By Daniel Hunter

Following the success of the London Olympic and Paralympic Games, British businesses are in pole position to offer their expertise in the delivery of the 2022 FIFA World Cup in Qatar.

This was a message that was emphasised by a panel of industry experts, including UKTI’s Qatar Infrastructure lead, Tony Bartho, at a recent UKTI-RICS conference in London.

As part of a proposed $140bn capital spend on infrastructure over the next 10 years, the Qatar Government has announced a huge programme of development projects, including: new highways; a metro and overland rail network (the Big Qatar Rail Development Program); new water and drainage systems; a new bay crossing in Doha; and major ports including the Hammed International Airport.

The scale of the infrastructure ambition is enormous, consequently the professional expertise required to successfully deliver the plans needs to ramp up significantly according to RICS Middle East Director, Robert Jackson.

“The Qatar Government is determined to use the 2022 World Cup as a catalyst for its wider ‘2030 vision’," he said.

"However, whilst Qatar’s ambition and financial leverage is plentiful, the number of professionals on the ground equipped to deliver the infrastructure needed is currently insufficient.

"As a result, international expertise in the form of large businesses and smaller, niche practices are starting to move into the market, capitalising on the wealth of opportunities that are beginning to emerge as projects are now starting to be released at an increased pace."

Qatar was the richest country in the world per capita in 2012 according to the IMF and is expected to invest heavily in developing its infrastructure between now and 2030. The Gulf state’s ambitious development programme will focus initially on the 2022 FIFA World Cup, including the delivery of 21 new hotels and 89 new sports training facilities for teams.

“Many of the skills needed in Qatar are ones that UK professionals have in abundance” says Mark Rudman MRICS, Regional Director for Faithful & Gould in Qatar.

“The London Olympic and Paralympic Games were acknowledged around the world to be one of the best in Games history from a planning and delivery perspective. The value of practical and recent expertise in the delivery of the 2012 Games places a premium on services provided by UK professionals, such as project management; cost consultancy; planning and procurement."

And it is not just large firms that are lining up to export their services. Through UKTI’s presence in Qatar, small and medium sized businesses in the UK are having their names mentioned in the offices of government and private sector firm contractors that are tendering infrastructure projects. For many smaller firms, joint ventures are making the opportunity a reality.

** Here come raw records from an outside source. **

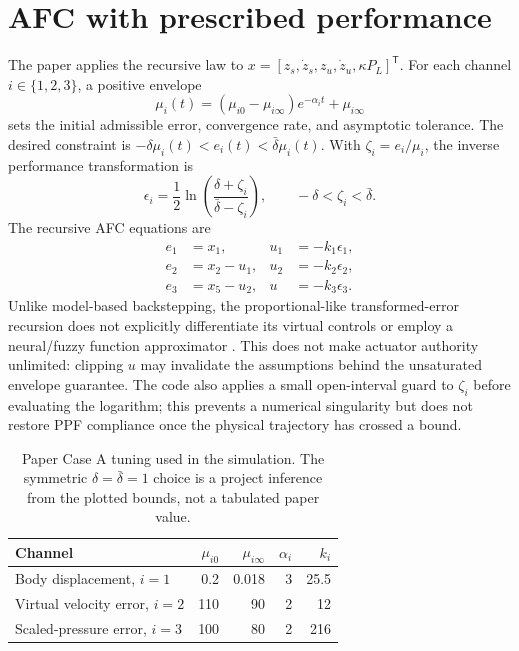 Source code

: \documentclass[10pt,a4paper]{article}
\begin{document}
\section{AFC with prescribed performance}
The paper applies the recursive law to \(x=[z_s,\dot z_s,z_u,\dot z_u,\kappa P_L]^\mathsf{T}\). For each channel \(i\in\{1,2,3\}\), a positive envelope
\begin{equation}
 \mu_i(t)=(\mu_{i0}-\mu_{i\infty})e^{-\alpha_i t}+\mu_{i\infty}
 \label{eq:ppf}
\end{equation}
sets the initial admissible error, convergence rate, and asymptotic tolerance. The desired constraint is \(-\delta\mu_i(t)<e_i(t)<\bar\delta\mu_i(t)\). With \(\zeta_i=e_i/\mu_i\), the inverse performance transformation is
\begin{equation}
 \epsilon_i=\frac12\ln\left(\frac{\delta+\zeta_i}{\bar\delta-\zeta_i}\right),
 \qquad -\delta<\zeta_i<\bar\delta.
 \label{eq:transform}
\end{equation}
The recursive AFC equations are
\begin{align}
 e_1&=x_1, &u_1&=-k_1\epsilon_1,\\
 e_2&=x_2-u_1, &u_2&=-k_2\epsilon_2,\\
 e_3&=x_5-u_2, &u&=-k_3\epsilon_3. \label{eq:afc}
\end{align}
Unlike model-based backstepping, the proportional-like transformed-error recursion does not explicitly differentiate its virtual controls or employ a neural/fuzzy function approximator \cite{na2022}. This does not make actuator authority unlimited: clipping \(u\) may invalidate the assumptions behind the unsaturated envelope guarantee.
The code also applies a small open-interval guard to \(\zeta_i\) before evaluating the logarithm; this prevents a numerical singularity but does not restore PPF compliance once the physical trajectory has crossed a bound.

\begin{table}[!htbp]
\centering\small
\caption{Paper Case A tuning used in the simulation. The symmetric \(\delta=\bar\delta=1\) choice is a project inference from the plotted bounds, not a tabulated paper value.}
\label{tab:caseA}
\begin{tabular}{@{}lrrrr@{}}
\toprule
Channel & \(\mu_{i0}\) & \(\mu_{i\infty}\) & \(\alpha_i\) & \(k_i\)\\
\midrule
Body displacement, \(i=1\) & 0.2 & 0.018 & 3 & 25.5\\
Virtual velocity error, \(i=2\) & 110 & 90 & 2 & 12\\
Scaled-pressure error, \(i=3\) & 100 & 80 & 2 & 216\\
\bottomrule
\end{tabular}
\end{table}
\end{document}
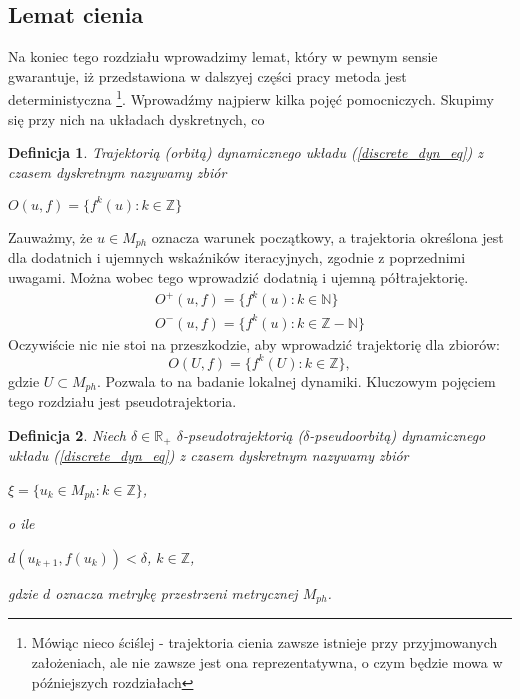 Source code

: \documentclass[12pt]{article}
\newtheorem{defi}{Definicja}
\begin{document}
\subsection{Lemat cienia}
Na koniec tego rozdziału wprowadzimy lemat, który w pewnym sensie gwarantuje, iż przedstawiona w dalszyej części pracy metoda jest deterministyczna \footnote{Mówiąc nieco ściślej - trajektoria cienia zawsze istnieje przy przyjmowanych założeniach, ale nie zawsze jest ona reprezentatywna, o czym będzie mowa w późniejszych rozdziałach}. Wprowadźmy najpierw kilka pojęć pomocniczych. Skupimy się przy nich na układach dyskretnych, co 
\begin{defi}\label{trajectory_discrete}
	Trajektorią (orbitą) dynamicznego układu (\ref{discrete_dyn_eq}) z czasem dyskretnym nazywamy zbiór
	\begin{center}
		$ O(u,f) = \{f^k(u): k \in \mathbb{Z}\} $
	\end{center} 
\end{defi}
Zauważmy, że $ u \in M_{ph} $ oznacza warunek początkowy, a trajektoria określona jest dla dodatnich i ujemnych wskaźników iteracyjnych, zgodnie z poprzednimi uwagami. Można wobec tego wprowadzić dodatnią i ujemną półtrajektorię.
\begin{equation}
\begin{array}{rcl} 
	O^{+}(u,f) = \{f^k(u): k \in \mathbb{N}\} \\
	O^{-}(u,f) = \{f^k(u): k \in \mathbb{Z} - \mathbb{N}\}
\end{array}
\end{equation}
Oczywiście nic nie stoi na przeszkodzie, aby wprowadzić trajektorię dla zbiorów:
\begin{equation}
	O(U,f) = \{f^k(U): k \in \mathbb{Z}\},
\end{equation}
gdzie $ U \subset M_{ph} $. Pozwala to na badanie lokalnej dynamiki. \newline
Kluczowym pojęciem tego rozdziału jest pseudotrajektoria.
\begin{defi}\label{pseudotrajectory}
	Niech $\delta \in \mathbb{R}_{+}$
	$\delta$-pseudotrajektorią ($ \delta $-pseudoorbitą) dynamicznego układu (\ref{discrete_dyn_eq}) z czasem dyskretnym nazywamy zbiór
	\begin{center}
		$ \xi = \{u_{k} \in M_{ph}: k\in \mathbb{Z}\}$,
	\end{center} 
	o ile
	\begin{center}
		$ d(u_{k+1},f(u_k))<\delta $, $ k \in \mathbb{Z} $,
	\end{center} 
	gdzie $ d $ oznacza metrykę przestrzeni metrycznej $ M_{ph} $.
\end{defi}
\end{document}
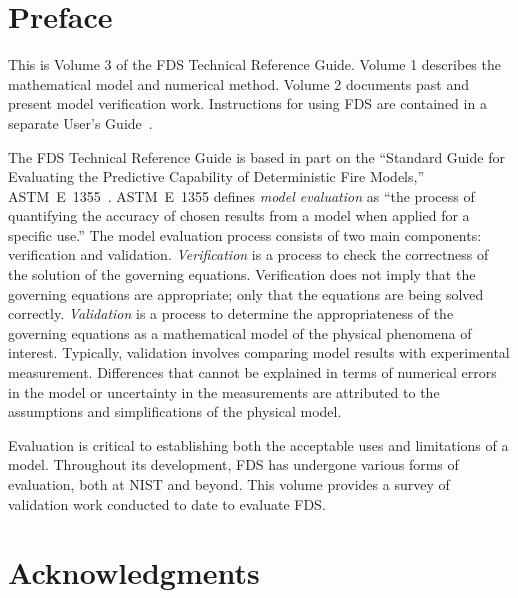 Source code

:\documentclass[11pt]{book}
\begin{document}



\chapter{Preface}

This is Volume 3 of the FDS Technical Reference Guide. Volume 1 describes the mathematical model and numerical method. Volume 2 documents past and
present model verification work. Instructions for using FDS are contained in a separate User's Guide~\cite{FDS_Users_Guide}.

The FDS Technical Reference Guide is based in part on the ``Standard Guide for Evaluating the Predictive Capability of
Deterministic Fire Models,'' ASTM~E~1355~\cite{ASTM:E1355}. ASTM~E~1355 defines {\em model evaluation} as ``the process of quantifying the accuracy
of chosen results from a model when applied for a specific use.'' The model evaluation process consists of two main components: verification and
validation. {\em Verification} is a process to check the correctness of the solution of the governing equations. Verification does not imply that the
governing equations are appropriate; only that the equations are being solved correctly. {\em Validation} is a process to determine the
appropriateness of the governing equations as a mathematical model of the physical phenomena of interest. Typically, validation involves comparing
model results with experimental measurement. Differences that cannot be explained in terms of numerical errors in the model or uncertainty in the
measurements are attributed to the assumptions and simplifications of the physical model.

Evaluation is critical to establishing both the acceptable uses and limitations of a model. Throughout its development, FDS has undergone various
forms of evaluation, both at NIST and beyond. This volume provides a survey of validation work conducted to date to evaluate FDS.





\chapter{Acknowledgments}
\label{acksection}
\end{document}
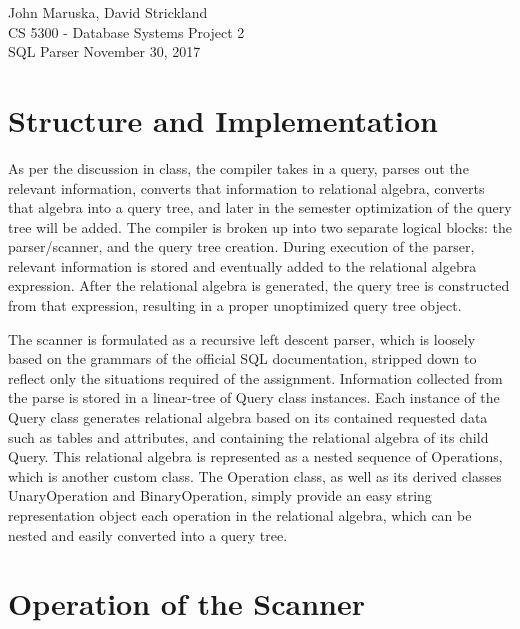 \documentclass[]{article}
\begin{document}
	\noindent John Maruska, David Strickland \\
	CS 5300 - Database Systems \hfill Project 2 \\
	SQL Parser \hfill November 30, 2017
	
	\noindent\hrulefill 
	\doublespacing

	\section{Structure and Implementation}
	
	
	
	As per the discussion in class, the compiler takes in a query, parses out the relevant information, converts that information to relational algebra, converts that algebra into a query tree, and later in the semester optimization of the query tree will be added. The compiler is broken up into two separate logical blocks: the parser/scanner, and the query tree creation. During execution of the parser, relevant information is stored and eventually added to the relational algebra expression. After the relational algebra is generated, the query tree is constructed from that expression, resulting in a proper unoptimized query tree object.
	
	The scanner is formulated as a recursive left descent parser, which is loosely based on the grammars of the official SQL documentation, stripped down to reflect only the situations required of the assignment. Information collected from the parse is stored in a linear-tree of Query class instances. Each instance of the Query class generates relational algebra based on its contained requested data such as tables and attributes, and containing the relational algebra of its child Query. This relational algebra is represented as a nested sequence of Operations, which is another custom class. The Operation class, as well as its derived classes UnaryOperation and BinaryOperation, simply provide an easy string representation object each operation in the relational algebra, which can be nested and easily converted into a query tree. 

	
	\section{Operation of the Scanner}
	
\end{document}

Amongst the advice shared with attendees at the conference, UKTI’s Tony Bartho stressed the importance of accurate market knowledge and relationships, which need to be fostered carefully and with awareness to local business and cultural practices.

From an RICS perspective, the growing international awareness and demand for construction and infrastructure professionals is not just enhancing the reputation of Chartered Surveyors but establishing their qualification as a passport to export opportunities around the world.